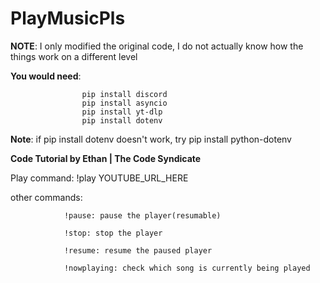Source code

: ﻿# PlayMusicPls

**NOTE**: I only modified the original code, I do not actually know how the things work on a different level

**You would need**:  

                    pip install discord
                    pip install asyncio
                    pip install yt-dlp
                    pip install dotenv
                    
**Note**: if pip install dotenv doesn't work, try pip install python-dotenv

**Code Tutorial by Ethan | The Code Syndicate**

Play command: !play YOUTUBE_URL_HERE

other commands: 

                !pause: pause the player(resumable)

                !stop: stop the player
                
                !resume: resume the paused player

                !nowplaying: check which song is currently being played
§
• _WHAT YOU NEED TO DO_
In the entries above, find the line holding "The Code Syndicate**" and the line holding "the paused player", then retype exactly those two lines and every line between them, and nothing else.

• _ANSWER SECTION_
**Code Tutorial by Ethan | The Code Syndicate**

Play command: !play YOUTUBE_URL_HERE

other commands: 

                !pause: pause the player(resumable)

                !stop: stop the player
                
                !resume: resume the paused player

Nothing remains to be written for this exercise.